赤ちゃんのエコー写真妊娠10週目は、最終生理から70~76日が過ぎた、妊娠3ヶ月の3週目にあたります。子宮も握りこぶし大と言われる大きさになり、お腹は出ていないものの、以前よりも引っ込まなくなったと感じることもあります。魔の9週を過ぎ、子宮が大きくなり、赤ちゃんができたという実感がもてるとともに、出産に対する期待がだんだん膨らんでくる時期でしょう。

妊娠15週までのことを妊娠初期といいますが、妊娠10週はまだまだ赤ちゃんが不安定な時期であると同時に、つわりがひどくなり、食欲が落ちてしまう方もいます。

その一方で、妊婦さんの身体からたくさんの栄養をもらい、胎児は徐々に人間らしい形に成長するたえ。つわりで食べられなくても赤ちゃんには母体の血液がへその緒を通じて優先的に送られているため、食べられないことを気にし過ぎなくても大丈夫です。

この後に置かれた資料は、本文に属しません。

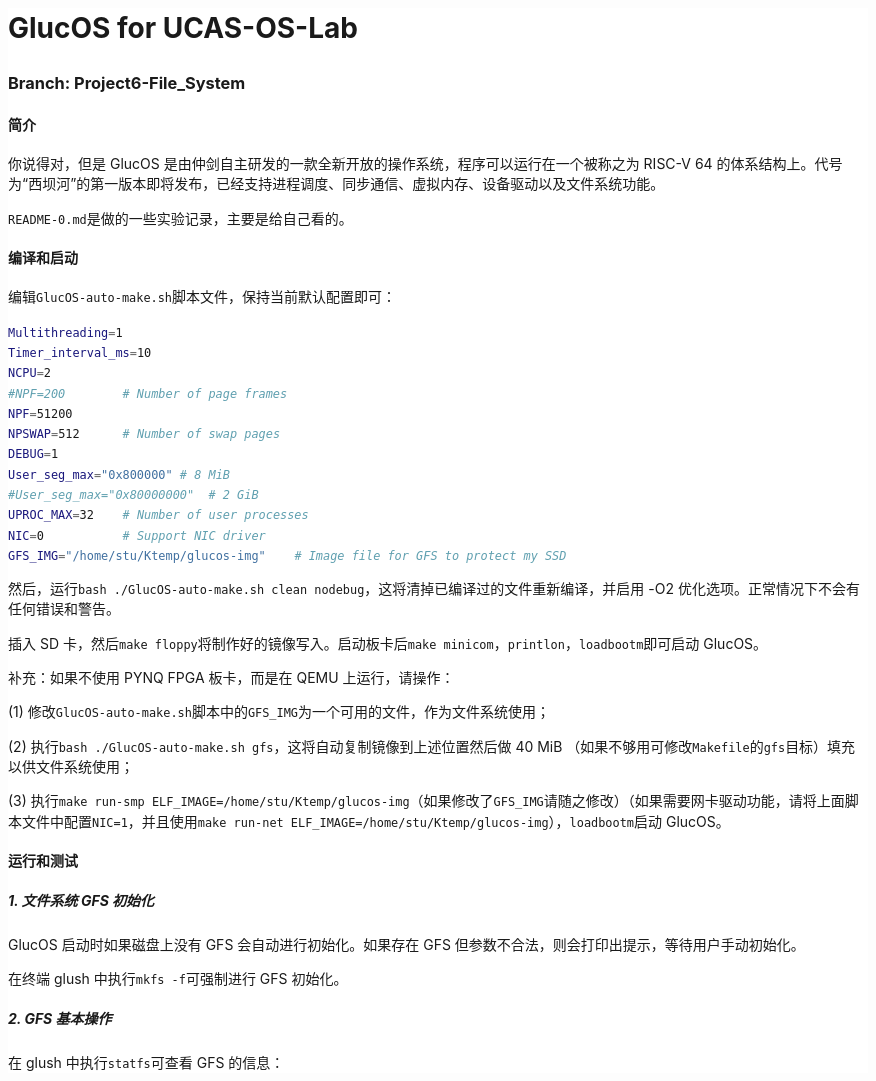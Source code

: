 # GlucOS for UCAS-OS-Lab

### Branch: Project6-File_System

#### 简介

  你说得对，但是 GlucOS 是由仲剑自主研发的一款全新开放的操作系统，程序可以运行在一个被称之为 RISC-V 64 的体系结构上。代号为“西坝河”的第一版本即将发布，已经支持进程调度、同步通信、虚拟内存、设备驱动以及文件系统功能。

  `README-0.md`是做的一些实验记录，主要是给自己看的。

#### 编译和启动

  编辑`GlucOS-auto-make.sh`脚本文件，保持当前默认配置即可：

```bash
Multithreading=1
Timer_interval_ms=10
NCPU=2
#NPF=200		# Number of page frames
NPF=51200
NPSWAP=512		# Number of swap pages
DEBUG=1
User_seg_max="0x800000"	# 8 MiB
#User_seg_max="0x80000000"	# 2 GiB
UPROC_MAX=32	# Number of user processes
NIC=0			# Support NIC driver
GFS_IMG="/home/stu/Ktemp/glucos-img"	# Image file for GFS to protect my SSD
```

  然后，运行`bash ./GlucOS-auto-make.sh clean nodebug`，这将清掉已编译过的文件重新编译，并启用 -O2 优化选项。正常情况下不会有任何错误和警告。

  插入 SD 卡，然后`make floppy`将制作好的镜像写入。启动板卡后`make minicom`，`printlon`，`loadbootm`即可启动 GlucOS。

  补充：如果不使用 PYNQ FPGA 板卡，而是在 QEMU 上运行，请操作：

  (1) 修改`GlucOS-auto-make.sh`脚本中的`GFS_IMG`为一个可用的文件，作为文件系统使用；

  (2) 执行`bash ./GlucOS-auto-make.sh gfs`，这将自动复制镜像到上述位置然后做 40 MiB （如果不够用可修改`Makefile`的`gfs`目标）填充以供文件系统使用；

  (3) 执行`make run-smp ELF_IMAGE=/home/stu/Ktemp/glucos-img`（如果修改了`GFS_IMG`请随之修改）（如果需要网卡驱动功能，请将上面脚本文件中配置`NIC=1`，并且使用`make run-net ELF_IMAGE=/home/stu/Ktemp/glucos-img`），`loadbootm`启动 GlucOS。

#### 运行和测试

##### 1. 文件系统 GFS 初始化

  GlucOS 启动时如果磁盘上没有 GFS 会自动进行初始化。如果存在 GFS 但参数不合法，则会打印出提示，等待用户手动初始化。

  在终端 glush 中执行`mkfs -f`可强制进行 GFS 初始化。

##### 2. GFS 基本操作

  在 glush 中执行`statfs`可查看 GFS 的信息：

そこでこの記事では、妊娠10週の胎児と母体についてと、日常生活の過ごし方をご紹介します。

妊娠10週の胎児の様子

赤ちゃんのエコー写真
受精卵の着床が成功すると、妊娠週数が5~6週で胎嚢という赤ちゃんを包む袋が確認されるようになり、1週間後くらいに胎芽(赤ちゃんのつぼみ)が確認され、妊娠週数が6~7週になると小さな赤ちゃんの心臓が動いているのが確認できるよういなります。また、妊娠10週になってくるとの胎児の大きさは、頭からお尻までの頭殿長CRL)で約3cm(30㎜)、体重は約10g程度になってくるので、正確に赤ちゃんのCRLが測れるようになります。この時期の赤ちゃんは大きさの個体差がないので、生理不順で排卵日がわからない妊婦さんの出産予定日を決めるのに一番適しているのが妊娠10週です。超音波検査で見てみると、お団子が2つくっついたような、落花生に似た形をしています。

手足もできていますが、長く伸びてくるのはもう少し先なので、まだ超音波検査ではっきりと見えない場合が多いです。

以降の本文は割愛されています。